The Class of 1984

Based on data covering more than 2,000 secondary schools and academies, Big Brother Watch warns that there are more than 100,000 CCTV cameras in secondary schools and academies across England, Wales and Scotland.

With some schools seeing a ratio of one camera for every five pupils, more than two hundred schools using CCTV in bathrooms and changing rooms and more cameras inside school buildings as outside, the picture across the country will undoubtedly shock and surprise many.

To put into context the number of cameras, our research earlier this year found there are currently at least 51,600 CCTV cameras controlled by 428 local authorities.

The report, which you can download here, warns that the Home Office’s proposed system of regulation for CCTV cameras is not fit for purpose, with the newly created position of Surveillance Camera Commissioner having no enforcement or inspection powers.

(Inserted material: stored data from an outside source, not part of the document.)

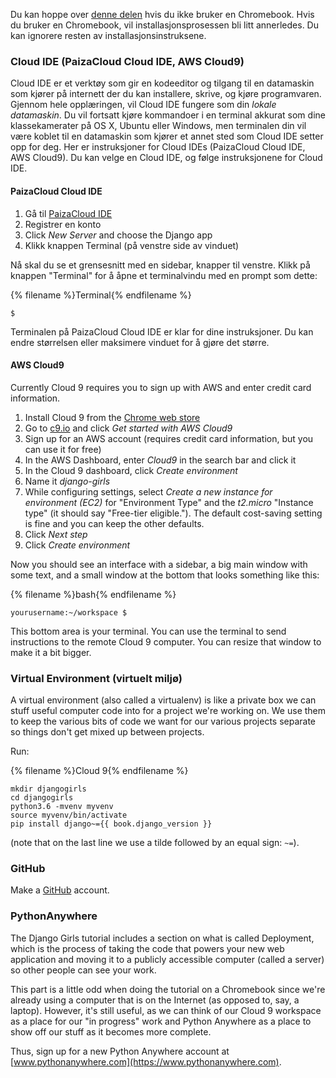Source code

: Du kan hoppe over [denne delen](http://tutorial.djangogirls.org/en/installation/#install-python) hvis du ikke bruker en Chromebook. Hvis du bruker en Chromebook, vil installasjonsprosessen bli litt annerledes. Du kan ignorere resten av installasjonsinstruksene.

### Cloud IDE (PaizaCloud Cloud IDE, AWS Cloud9)

Cloud IDE er et verktøy som gir en kodeeditor og tilgang til en datamaskin som kjører på internett der du kan installere, skrive, og kjøre programvaren. Gjennom hele opplæringen, vil Cloud IDE fungere som din *lokale datamaskin*. Du vil fortsatt kjøre kommandoer i en terminal akkurat som dine klassekamerater på OS X, Ubuntu eller Windows, men terminalen din vil være koblet til en datamaskin som kjører et annet sted som Cloud IDE setter opp for deg. Her er instruksjoner for Cloud IDEs (PaizaCloud Cloud IDE, AWS Cloud9). Du kan velge en Cloud IDE, og følge instruksjonene for Cloud IDE.

#### PaizaCloud Cloud IDE

1. Gå til [PaizaCloud IDE](https://paiza.cloud/)
2. Registrer en konto
3. Click *New Server* and choose the Django app
4. Klikk knappen Terminal (på venstre side av vinduet)

Nå skal du se et grensesnitt med en sidebar, knapper til venstre. Klikk på knappen "Terminal" for å åpne et terminalvindu med en prompt som dette:

{% filename %}Terminal{% endfilename %}

    $
    

Terminalen på PaizaCloud Cloud IDE er klar for dine instruksjoner. Du kan endre størrelsen eller maksimere vinduet for å gjøre det større.

#### AWS Cloud9

Currently Cloud 9 requires you to sign up with AWS and enter credit card information.

1. Install Cloud 9 from the [Chrome web store](https://chrome.google.com/webstore/detail/cloud9/nbdmccoknlfggadpfkmcpnamfnbkmkcp)
2. Go to [c9.io](https://c9.io) and click *Get started with AWS Cloud9*
3. Sign up for an AWS account (requires credit card information, but you can use it for free)
4. In the AWS Dashboard, enter *Cloud9* in the search bar and click it
5. In the Cloud 9 dashboard, click *Create environment*
6. Name it *django-girls*
7. While configuring settings, select *Create a new instance for environment (EC2)* for "Environment Type" and the *t2.micro* "Instance type" (it should say "Free-tier eligible."). The default cost-saving setting is fine and you can keep the other defaults.
8. Click *Next step*
9. Click *Create environment*

Now you should see an interface with a sidebar, a big main window with some text, and a small window at the bottom that looks something like this:

{% filename %}bash{% endfilename %}

    yourusername:~/workspace $
    

This bottom area is your terminal. You can use the terminal to send instructions to the remote Cloud 9 computer. You can resize that window to make it a bit bigger.

### Virtual Environment (virtuelt miljø)

A virtual environment (also called a virtualenv) is like a private box we can stuff useful computer code into for a project we're working on. We use them to keep the various bits of code we want for our various projects separate so things don't get mixed up between projects.

Run:

{% filename %}Cloud 9{% endfilename %}

    mkdir djangogirls
    cd djangogirls
    python3.6 -mvenv myvenv
    source myvenv/bin/activate
    pip install django~={{ book.django_version }}
    

(note that on the last line we use a tilde followed by an equal sign: `~=`).

### GitHub

Make a [GitHub](https://github.com) account.

### PythonAnywhere

The Django Girls tutorial includes a section on what is called Deployment, which is the process of taking the code that powers your new web application and moving it to a publicly accessible computer (called a server) so other people can see your work.

This part is a little odd when doing the tutorial on a Chromebook since we're already using a computer that is on the Internet (as opposed to, say, a laptop). However, it's still useful, as we can think of our Cloud 9 workspace as a place for our "in progress" work and Python Anywhere as a place to show off our stuff as it becomes more complete.

Thus, sign up for a new Python Anywhere account at [www.pythonanywhere.com](https://www.pythonanywhere.com).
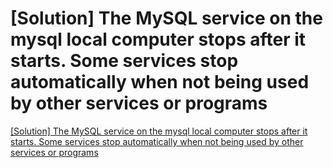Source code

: # [Solution] The MySQL service on the mysql local computer stops after it starts. Some services stop automatically when not being used by other services or programs
[[Solution] The MySQL service on the mysql local computer stops after it starts. Some services stop automatically when not being used by other services or programs](https://aiwithcloud.com/2022/09/15/solution_the_mysql_service_on_the_mysql_local_computer_stops_after_it_starts-_some_services_stop_automatically_when_not_being_used_by_other_services_or_programs/)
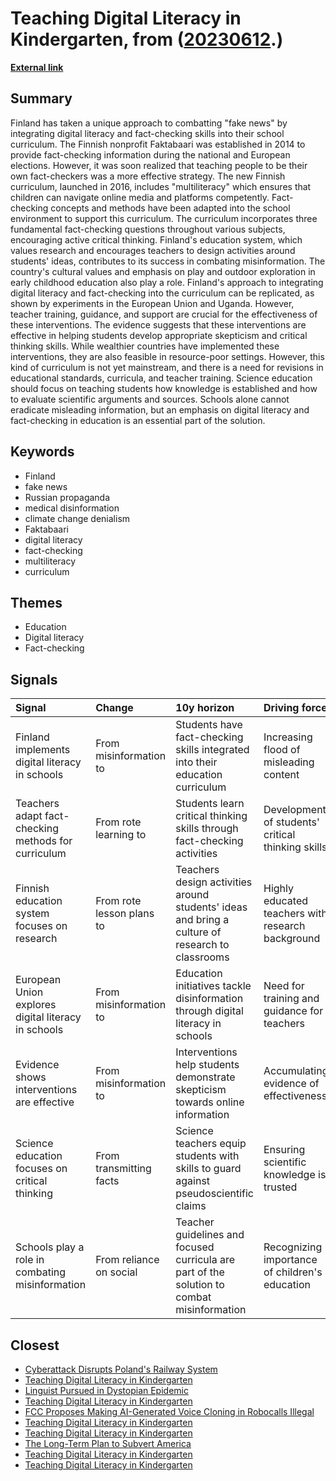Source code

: # __Teaching Digital Literacy in Kindergarten__, from ([20230612](https://kghosh.substack.com/p/20230612).)

__[External link](https://slate.com/technology/2023/06/finland-digital-literacy-factchecking-misinformation.html?utm_source=substack&utm_medium=email)__



## Summary

Finland has taken a unique approach to combatting "fake news" by integrating digital literacy and fact-checking skills into their school curriculum. The Finnish nonprofit Faktabaari was established in 2014 to provide fact-checking information during the national and European elections. However, it was soon realized that teaching people to be their own fact-checkers was a more effective strategy. The new Finnish curriculum, launched in 2016, includes "multiliteracy" which ensures that children can navigate online media and platforms competently. Fact-checking concepts and methods have been adapted into the school environment to support this curriculum. The curriculum incorporates three fundamental fact-checking questions throughout various subjects, encouraging active critical thinking. Finland's education system, which values research and encourages teachers to design activities around students' ideas, contributes to its success in combating misinformation. The country's cultural values and emphasis on play and outdoor exploration in early childhood education also play a role. Finland's approach to integrating digital literacy and fact-checking into the curriculum can be replicated, as shown by experiments in the European Union and Uganda. However, teacher training, guidance, and support are crucial for the effectiveness of these interventions. The evidence suggests that these interventions are effective in helping students develop appropriate skepticism and critical thinking skills. While wealthier countries have implemented these interventions, they are also feasible in resource-poor settings. However, this kind of curriculum is not yet mainstream, and there is a need for revisions in educational standards, curricula, and teacher training. Science education should focus on teaching students how knowledge is established and how to evaluate scientific arguments and sources. Schools alone cannot eradicate misleading information, but an emphasis on digital literacy and fact-checking in education is an essential part of the solution.

## Keywords

* Finland
* fake news
* Russian propaganda
* medical disinformation
* climate change denialism
* Faktabaari
* digital literacy
* fact-checking
* multiliteracy
* curriculum

## Themes

* Education
* Digital literacy
* Fact-checking

## Signals

| Signal                                              | Change                    | 10y horizon                                                                                     | Driving force                                     |
|:----------------------------------------------------|:--------------------------|:------------------------------------------------------------------------------------------------|:--------------------------------------------------|
| Finland implements digital literacy in schools      | From misinformation to    | Students have fact-checking skills integrated into their education curriculum                   | Increasing flood of misleading content            |
| Teachers adapt fact-checking methods for curriculum | From rote learning to     | Students learn critical thinking skills through fact-checking activities                        | Development of students' critical thinking skills |
| Finnish education system focuses on research        | From rote lesson plans to | Teachers design activities around students' ideas and bring a culture of research to classrooms | Highly educated teachers with research background |
| European Union explores digital literacy in schools | From misinformation to    | Education initiatives tackle disinformation through digital literacy in schools                 | Need for training and guidance for teachers       |
| Evidence shows interventions are effective          | From misinformation to    | Interventions help students demonstrate skepticism towards online information                   | Accumulating evidence of effectiveness            |
| Science education focuses on critical thinking      | From transmitting facts   | Science teachers equip students with skills to guard against pseudoscientific claims            | Ensuring scientific knowledge is trusted          |
| Schools play a role in combating misinformation     | From reliance on social   | Teacher guidelines and focused curricula are part of the solution to combat misinformation      | Recognizing importance of children's education    |

## Closest

* [Cyberattack Disrupts Poland's Railway System](f0da3ab471bb07f203a20b0ff24b57c0)
* [Teaching Digital Literacy in Kindergarten](ad15fbe04bbe50ec3436c61403d19fca)
* [Linguist Pursued in Dystopian Epidemic](63868d73fd4f4dff913a3bc85d42fa6b)
* [Teaching Digital Literacy in Kindergarten](ad15fbe04bbe50ec3436c61403d19fca)
* [FCC Proposes Making AI-Generated Voice Cloning in Robocalls Illegal](5d77e0fdec3810e3808f7551b9eb3b1c)
* [Teaching Digital Literacy in Kindergarten](ad15fbe04bbe50ec3436c61403d19fca)
* [Teaching Digital Literacy in Kindergarten](ad15fbe04bbe50ec3436c61403d19fca)
* [The Long-Term Plan to Subvert America](17a923241feb2adea077d064eccc615b)
* [Teaching Digital Literacy in Kindergarten](ad15fbe04bbe50ec3436c61403d19fca)
* [Teaching Digital Literacy in Kindergarten](ad15fbe04bbe50ec3436c61403d19fca)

This report highlights an issue that has not been subject to any real public debate and we hope by highlighting the scale of the situation a proper debate can now take place about not only how to regulate CCTV, but also why surveillance continues to increase unchecked when there is still no academic research that suggests it is having a positive impact.

We make three key recommendations in the report, which are:

  1. The Home Office code of practice for CCTV cameras should apply to all publicly funded bodies
  2. The Surveillance Camera Commissioner must have the power to enforce the Code of Practice and penalties for breaching the code must be available
  3. The Government should commission an independent review of CCTV use in schools to explore the evidential basis upon which cameras have been installed. This should include ensuring any school using CCTV has appropriate policies in place so teachers and parents are fully aware of why surveillance is being used, when footage can be viewed and by who.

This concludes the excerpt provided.